(Records from a dataset)

-- Opening Marker --

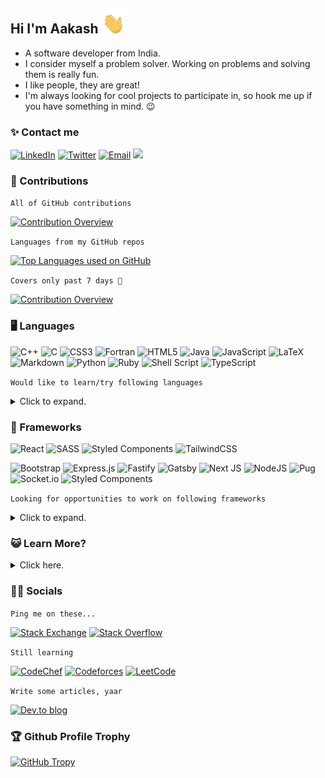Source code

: ## Hi I'm Aakash <img height="40px" src="wave-hand.gif">

- A software developer from India.
- I consider myself a problem solver. Working on problems and solving them is really fun.
- I like people, they are great!
- I'm always looking for cool projects to participate in, so hook me up if you have something in mind. 😉

### ✨ Contact me

[![LinkedIn][linkedin-img]][linkedin-link] [![Twitter][twitter-img]][twitter-link] [![Email][gmail-img]][gmail-link] <img src="https://komarev.com/ghpvc/?username=skyme5&style=flat-square" width="1px"/>

<!-- ![Indeed](https://img.shields.io/badge/indeed-003A9B?style=flat-square&logo=indeed&logoColor=white) -->

### 🎉 Contributions

`All of GitHub contributions`

[![Contribution Overview][contribution-img]][github-link]

`Languages from my GitHub repos`

[![Top Languages used on GitHub][toplang-img]][github-link]

`Covers only past 7 days 😬`

[![Contribution Overview][wakatime-img]][github-link]

### 🖥 Languages

![C++](https://img.shields.io/badge/c++-%2300599C.svg?style=flat-square&logo=c%2B%2B&logoColor=white)
![C](https://img.shields.io/badge/c-%2300599C.svg?style=flat-square&logo=c&logoColor=white)
![CSS3](https://img.shields.io/badge/css3-%231572B6.svg?style=flat-square&logo=css3&logoColor=white)
![Fortran](https://img.shields.io/badge/Fortran-%23734F96.svg?style=flat-square&logo=fortran&logoColor=white)
![HTML5](https://img.shields.io/badge/html5-%23E34F26.svg?style=flat-square&logo=html5&logoColor=white)
![Java](https://img.shields.io/badge/java-%23ED8B00.svg?style=flat-square&logo=java&logoColor=white)
![JavaScript](https://img.shields.io/badge/javascript-%23323330.svg?style=flat-square&logo=javascript&logoColor=%23F7DF1E)
![LaTeX](https://img.shields.io/badge/latex-%23008080.svg?style=flat-square&logo=latex&logoColor=white)
![Markdown](https://img.shields.io/badge/markdown-%23000000.svg?style=flat-square&logo=markdown&logoColor=white)
![Python](https://img.shields.io/badge/python-3670A0?style=flat-square&logo=python&logoColor=ffdd54)
![Ruby](https://img.shields.io/badge/ruby-%23CC342D.svg?style=flat-square&logo=ruby&logoColor=white)
![Shell Script](https://img.shields.io/badge/shell_script-%23121011.svg?style=flat-square&logo=gnu-bash&logoColor=white)
![TypeScript](https://img.shields.io/badge/typescript-%23007ACC.svg?style=flat-square&logo=typescript&logoColor=white)

`Would like to learn/try following languages`

<details>
<summary>Click to expand.</summary>

> ![C#](https://img.shields.io/badge/c%23-%23239120.svg?style=flat-square&logo=c-sharp&logoColor=white)
> ![Dart](https://img.shields.io/badge/dart-%230175C2.svg?style=flat-square&logo=dart&logoColor=white)
> ![Elixir](https://img.shields.io/badge/elixir-%234B275F.svg?style=flat-square&logo=elixir&logoColor=white)
> ![Erlang](https://img.shields.io/badge/Erlang-white.svg?style=flat-square&logo=erlang&logoColor=a90533)
> ![Go](https://img.shields.io/badge/go-%2300ADD8.svg?style=flat-square&logo=go&logoColor=white)
> ![Haskell](https://img.shields.io/badge/Haskell-5e5086?style=flat-square&logo=haskell&logoColor=white)
> ![Julia](https://img.shields.io/badge/-Julia-9558B2?style=flat-square&logo=julia&logoColor=white)
> ![Kotlin](https://img.shields.io/badge/kotlin-%230095D5.svg?style=flat-square&logo=kotlin&logoColor=white)
> ![Perl](https://img.shields.io/badge/perl-%2339457E.svg?style=flat-square&logo=perl&logoColor=white)
> ![Rust](https://img.shields.io/badge/rust-%23000000.svg?style=flat-square&logo=rust&logoColor=white)
> ![Solidity](https://img.shields.io/badge/Solidity-%23363636.svg?style=flat-square&logo=solidity&logoColor=white)

</details>

### 🚗 Frameworks

![React](https://img.shields.io/badge/react-%2320232a.svg?style=flat-square&logo=react&logoColor=%2361DAFB)
![SASS](https://img.shields.io/badge/SASS-hotpink.svg?style=flat-square&logo=SASS&logoColor=white)
![Styled Components](https://img.shields.io/badge/styled--components-DB7093?style=flat-square&logo=styled-components&logoColor=white)
![TailwindCSS](https://img.shields.io/badge/tailwindcss-%2338B2AC.svg?style=flat-square&logo=tailwind-css&logoColor=white)

![Bootstrap](https://img.shields.io/badge/bootstrap-%23563D7C.svg?style=flat-square&logo=bootstrap&logoColor=white)
![Express.js](https://img.shields.io/badge/express.js-%23404d59.svg?style=flat-square&logo=express&logoColor=%2361DAFB)
![Fastify](https://img.shields.io/badge/fastify-%23000000.svg?style=flat-square&logo=fastify&logoColor=white)
![Gatsby](https://img.shields.io/badge/Gatsby-%23663399.svg?style=flat-square&logo=gatsby&logoColor=white)
![Next JS](https://img.shields.io/badge/Next-black?style=flat-square&logo=next.js&logoColor=white)
![NodeJS](https://img.shields.io/badge/node.js-6DA55F?style=flat-square&logo=node.js&logoColor=white)
![Pug](https://img.shields.io/badge/Pug-FFF?style=flat-square&logo=pug&logoColor=A86454)
![Socket.io](https://img.shields.io/badge/Socket.io-black?style=flat-square&logo=socket.io&badgeColor=010101)
![Styled Components](https://img.shields.io/badge/styled--components-DB7093?style=flat-square&logo=styled-components&logoColor=white)

`Looking for opportunities to work on following frameworks`

<details>
<summary>Click to expand.</summary>

> ![Angular](https://img.shields.io/badge/angular-%23DD0031.svg?style=flat-square&logo=angular&logoColor=white)
> ![Apollo-GraphQL](https://img.shields.io/badge/-ApolloGraphQL-311C87?style=flat-square&logo=apollo-graphql)
> ![Deno JS](https://img.shields.io/badge/deno%20js-000000?style=flat-square&logo=deno&logoColor=white)
> ![Django](https://img.shields.io/badge/django-%23092E20.svg?style=flat-square&logo=django&logoColor=white)
> ![Electron.js](https://img.shields.io/badge/Electron-191970?style=flat-square&logo=Electron&logoColor=white)
> ![FastAPI](https://img.shields.io/badge/FastAPI-005571?style=flat-square&logo=fastapi)
> ![Fastify](https://img.shields.io/badge/fastify-%23000000.svg?style=flat-square&logo=fastify&logoColor=white)
> ![Flask](https://img.shields.io/badge/flask-%23000.svg?style=flat-square&logo=flask&logoColor=white)
> ![Flutter](https://img.shields.io/badge/Flutter-%2302569B.svg?style=flat-square&logo=Flutter&logoColor=white)
> ![JWT](https://img.shields.io/badge/JWT-black?style=flat-square&logo=JSON%20web%20tokens)
> ![OpenCV](https://img.shields.io/badge/opencv-%23white.svg?style=flat-square&logo=opencv&logoColor=white)
> ![OpenGL](https://img.shields.io/badge/OpenGL-%23FFFFFF.svg?style=flat-square&logo=opengl)
> ![Qt](https://img.shields.io/badge/Qt-%23217346.svg?style=flat-square&logo=Qt&logoColor=white)
> ![React Native](https://img.shields.io/badge/react_native-%2320232a.svg?style=flat-square&logo=react&logoColor=%2361DAFB)
> ![Strapi](https://img.shields.io/badge/strapi-%232E7EEA.svg?style=flat-square&logo=strapi&logoColor=white)
> ![Vue.js](https://img.shields.io/badge/vuejs-%2335495e.svg?style=flat-square&logo=vuedotjs&logoColor=%234FC08D)
> ![Qiskit](https://img.shields.io/badge/Qiskit-%236929C4.svg?style=flat-square&logo=Qiskit&logoColor=white)

</details>

### 😺 Learn More?

<details>
<summary>Click here.</summary>

### 🧺 Database

![MongoDB](https://img.shields.io/badge/MongoDB-%234ea94b.svg?style=flat-square&logo=mongodb&logoColor=white)
![Redis](https://img.shields.io/badge/redis-%23DD0031.svg?style=flat-square&logo=redis&logoColor=white)
![SQLite](https://img.shields.io/badge/sqlite-%2307405e.svg?style=flat-square&logo=sqlite&logoColor=white)

`Looking for opportunities to work on following database`

![Postgres](https://img.shields.io/badge/postgres-%23316192.svg?style=flat-square&logo=postgresql&logoColor=white)
![MySQL](https://img.shields.io/badge/mysql-%2300f.svg?style=flat-square&logo=mysql&logoColor=white)

### 🕸 Servers

![Nginx](https://img.shields.io/badge/nginx-%23009639.svg?style=flat-square&logo=nginx&logoColor=white)

![Apache](https://img.shields.io/badge/apache-%23D42029.svg?style=flat-square&logo=apache&logoColor=white)

### 🗜 ML/DL

![NumPy](https://img.shields.io/badge/numpy-%23013243.svg?style=flat-square&logo=numpy&logoColor=white)
![SciPy](https://img.shields.io/badge/SciPy-%230C55A5.svg?style=flat-square&logo=scipy&logoColor=%white)

`Why not? 🍴`

![Keras](https://img.shields.io/badge/Keras-%23D00000.svg?style=flat-square&logo=Keras&logoColor=white)
![Pandas](https://img.shields.io/badge/pandas-%23150458.svg?style=flat-square&logo=pandas&logoColor=white)
![Plotly](https://img.shields.io/badge/Plotly-%233F4F75.svg?style=flat-square&logo=plotly&logoColor=white)
![PyTorch](https://img.shields.io/badge/PyTorch-%23EE4C2C.svg?style=flat-square&logo=PyTorch&logoColor=white)
![scikit-learn](https://img.shields.io/badge/scikit--learn-%23F7931E.svg?style=flat-square&logo=scikit-learn&logoColor=white)
![TensorFlow](https://img.shields.io/badge/TensorFlow-%23FF6F00.svg?style=flat-square&logo=TensorFlow&logoColor=white)

### 🔬 Design

![Gimp Gnu Image Manipulation Program](https://img.shields.io/badge/Gimp-657D8B?style=flat-square&logo=gimp&logoColor=FFFFFF)
![Inkscape](https://img.shields.io/badge/Inkscape-e0e0e0?style=flat-square&logo=inkscape&logoColor=080A13)

![Adobe Illustrator](https://img.shields.io/badge/adobeillustrator-%23FF9A00.svg?style=flat-square&logo=adobeillustrator&logoColor=white)
![Adobe Photoshop](https://img.shields.io/badge/adobephotoshop-%2331A8FF.svg?style=flat-square&logo=adobephotoshop&logoColor=white)
![Framer](https://img.shields.io/badge/Framer-black?style=flat-square&logo=framer&logoColor=blue)

`Would learn`

> ![Blender](https://img.shields.io/badge/blender-%23F5792A.svg?style=flat-square&logo=blender&logoColor=white)

### 🔧 Tools

![Git](https://img.shields.io/badge/git-%23F05033.svg?style=flat-square&logo=git&logoColor=white)
![NPM](https://img.shields.io/badge/NPM-%23000000.svg?style=flat-square&logo=npm&logoColor=white)
![Yarn](https://img.shields.io/badge/yarn-%232C8EBB.svg?style=flat-square&logo=yarn&logoColor=white)
![ESLint](https://img.shields.io/badge/ESLint-4B3263?style=flat-square&logo=eslint&logoColor=white)

![Jest](https://img.shields.io/badge/-jest-%23C21325?style=flat-square&logo=jest&logoColor=white)
![Mocha](https://img.shields.io/badge/-mocha-%238D6748?style=flat-square&logo=mocha&logoColor=white)

![Selenium](https://img.shields.io/badge/-selenium-%43B02A?style=flat-square&logo=selenium&logoColor=white)
![Puppeteer](https://img.shields.io/badge/Puppeteer-01CD9A?style=flat-square&logo=puppeteer&logoColor=white)

![GitHub](https://img.shields.io/badge/github-%23121011.svg?style=flat-square&logo=github&logoColor=white)
![GitLab](https://img.shields.io/badge/gitlab-%23181717.svg?style=flat-square&logo=gitlab&logoColor=white)

`For my devops skills?`

![CMake](https://img.shields.io/badge/CMake-%23008FBA.svg?style=flat-square&logo=cmake&logoColor=white)
![ElasticSearch](https://img.shields.io/badge/-ElasticSearch-005571?style=flat-square&logo=elasticsearch)
![Kubernetes](https://img.shields.io/badge/kubernetes-%23326ce5.svg?style=flat-square&logo=kubernetes&logoColor=white)
![Raspberry Pi](https://img.shields.io/badge/-RaspberryPi-C51A4A?style=flat-square&logo=Raspberry-Pi)
![Swagger](https://img.shields.io/badge/-Swagger-%23Clojure?style=flat-square&logo=swagger&logoColor=white)

### 🦚 OS

`Arch Linux 💘`

![Android](https://img.shields.io/badge/Android-3DDC84?style=flat-square&logo=android&logoColor=white)
![Arch](https://img.shields.io/badge/Arch%20Linux-1793D1?logo=arch-linux&logoColor=fff&style=flat-square)
![Linux Mint](https://img.shields.io/badge/Linux%20Mint-87CF3E?style=flat-square&logo=Linux%20Mint&logoColor=white)
![Windows](https://img.shields.io/badge/Windows-0078D6?style=flat-square&logo=windows&logoColor=white)

### ✍ Editors

![Visual Studio Code](https://img.shields.io/badge/Visual%20Studio%20Code-0078d7.svg?style=flat-square&logo=visual-studio-code&logoColor=white)
![Vim](https://img.shields.io/badge/VIM-%2311AB00.svg?style=flat-square&logo=vim&logoColor=white)
![Sublime Text](https://img.shields.io/badge/sublime_text-%23575757.svg?style=flat-square&logo=sublime-text&logoColor=important)

`Emacs is good, maybe when I get new PC!`

![Emacs](https://img.shields.io/badge/Emacs-%237F5AB6.svg?&style=flat-square&logo=gnu-emacs&logoColor=white)

### 🗃 Hosting

`Vercel rocks 🔥`

![Vercel](https://img.shields.io/badge/vercel-%23000000.svg?style=flat-square&logo=vercel&logoColor=white)

### 👨‍🏭 Hire Me

`Give me work!`

![AngelList](https://img.shields.io/badge/AngelList-%23D4D4D4.svg?style=flat-square&logo=AngelList&logoColor=black)
![Freelancer](https://img.shields.io/badge/Freelancer-29B2FE?style=flat-square&logo=Freelancer&logoColor=white)
![HackerEarth](https://img.shields.io/badge/HackerEarth-%232C3454.svg?style=flat-square&logo=HackerEarth&logoColor=Blue)
![HackerRank](https://img.shields.io/badge/-Hackerrank-2EC866?style=flat-square&logo=HackerRank&logoColor=white)
![Indeed](https://img.shields.io/badge/indeed-003A9B?style=flat-square&logo=indeed&logoColor=white)
![Upwork](https://img.shields.io/badge/UpWork-6FDA44?style=flat-square&logo=Upwork&logoColor=white)

### 👜 Sponsor me

![BuyMeACoffee](https://img.shields.io/badge/Buy%20Me%20a%20Coffee-ffdd00?style=flat-square&logo=buy-me-a-coffee&logoColor=black)
![Github-sponsors](https://img.shields.io/badge/sponsor-30363D?style=flat-square&logo=GitHub-Sponsors&logoColor=#EA4AAA)
![Google Pay](https://img.shields.io/badge/GooglePay-%233780F1.svg?style=flat-square&logo=Google-Pay&logoColor=white)
![Patreon](https://img.shields.io/badge/Patreon-F96854?style=flat-square&logo=patreon&logoColor=white)
![PayPal](https://img.shields.io/badge/PayPal-00457C?style=flat-square&logo=paypal&logoColor=white)
![RazoerPay](https://img.shields.io/badge/RazoerPay-00457C?style=flat-square&logo=paypal&logoColor=white)

</details>

### 👨‍🏭 Socials

`Ping me on these...`

[![Stack Exchange](https://img.shields.io/badge/StackExchange-%23ffffff.svg?style=flat-square&logo=StackExchange&logoColor=white)](https://stackexchange.com/users/9652994/aakash-gajjar)
[![Stack Overflow](https://img.shields.io/badge/-Stackoverflow-FE7A16?style=flat-square&logo=stack-overflow&logoColor=white)](https://stackoverflow.com/users/7164183/aakash-gajjar)

`Still learning`

[![CodeChef](https://img.shields.io/badge/CodeChef-%23964B00.svg?style=flat-square&logo=CodeChef&logoColor=white)](https://www.codechef.com/users/skyme5)
[![Codeforces](https://img.shields.io/badge/Codeforces-445f9d?style=flat-square&logo=Codeforces&logoColor=white)](https://codeforces.com/profile/skyme5)
[![LeetCode](https://img.shields.io/badge/LeetCode-000000?style=flat-square&logo=LeetCode&logoColor=#d16c06)](https://leetcode.com/skyme5/)

`Write some articles, yaar`

[![Dev.to blog](https://img.shields.io/badge/dev.to-0A0A0A?style=flat-square&logo=dev.to&logoColor=white)](https://dev.to/skyme5)

### 🏆 Github Profile Trophy

[![GitHub Tropy][trophy-img]][github-link]

[contribution-img]: https://github-readme-stats.vercel.app/api?username=skyme5&count_private=true&show_icons=true&cache_seconds=1800 "Aakash's GitHub Contributions"
[cover-img]: hubble-stsci-h-p1427a-hd.png "Hubble Ultra-Deep Field (HUDF) is an image of a small region of space in the constellation Fornax, containing an estimated 10,000 galaxies"
[github-link]: https://github.com/skyme5
[gmail-img]: https://img.shields.io/badge/Gmail-D14836?style=flat-square&logo=gmail&logoColor=white
[gmail-link]: mailto:skyqutip@gmail.com?subject=Hi%20Aakash!%20Lets%20connect&body=INSERT_MESSAGE
[linkedin-img]: https://img.shields.io/badge/skyme5-%230077B5.svg?style=flat-square&logo=linkedin&logoColor=white
[linkedin-link]: https://linkedin.com/in/skyme5 "Make a connection with Aakash on LinkedIn"
[toplang-img]: https://github-readme-stats.vercel.app/api/top-langs/?username=skyme5&langs_count=8&layout=compact&cache_seconds=1800 "Aakash's GitHub Top Languages"
[trophy-img]: https://github-profile-trophy.vercel.app/?username=skyme5&no-bg=tru&column=5&theme=flat&margin-w=10&margin-h=10&no-frame=true "Aakash's GitHub Trophy"
[twitter-img]: https://img.shields.io/badge/theskyme5-%231DA1F2.svg?style=flat-square&logo=Twitter&logoColor=white
[twitter-link]: https://twitter.com/theskyme5 "Connect with Aakash on Twitter"
[wakatime-img]: https://github-readme-stats.vercel.app/api/wakatime?username=skyme5&layout=compact&langs_count=10&cache_seconds=1800 "Aakash's WakaTime Overview"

-- Closing Marker --

■ **Activity**: Which of the lines above include the string "React"? Pick them out and copy them.

■ **Task result**:
![React](https://img.shields.io/badge/react-%2320232a.svg?style=flat-square&logo=react&logoColor=%2361DAFB)
> ![React Native](https://img.shields.io/badge/react_native-%2320232a.svg?style=flat-square&logo=react&logoColor=%2361DAFB)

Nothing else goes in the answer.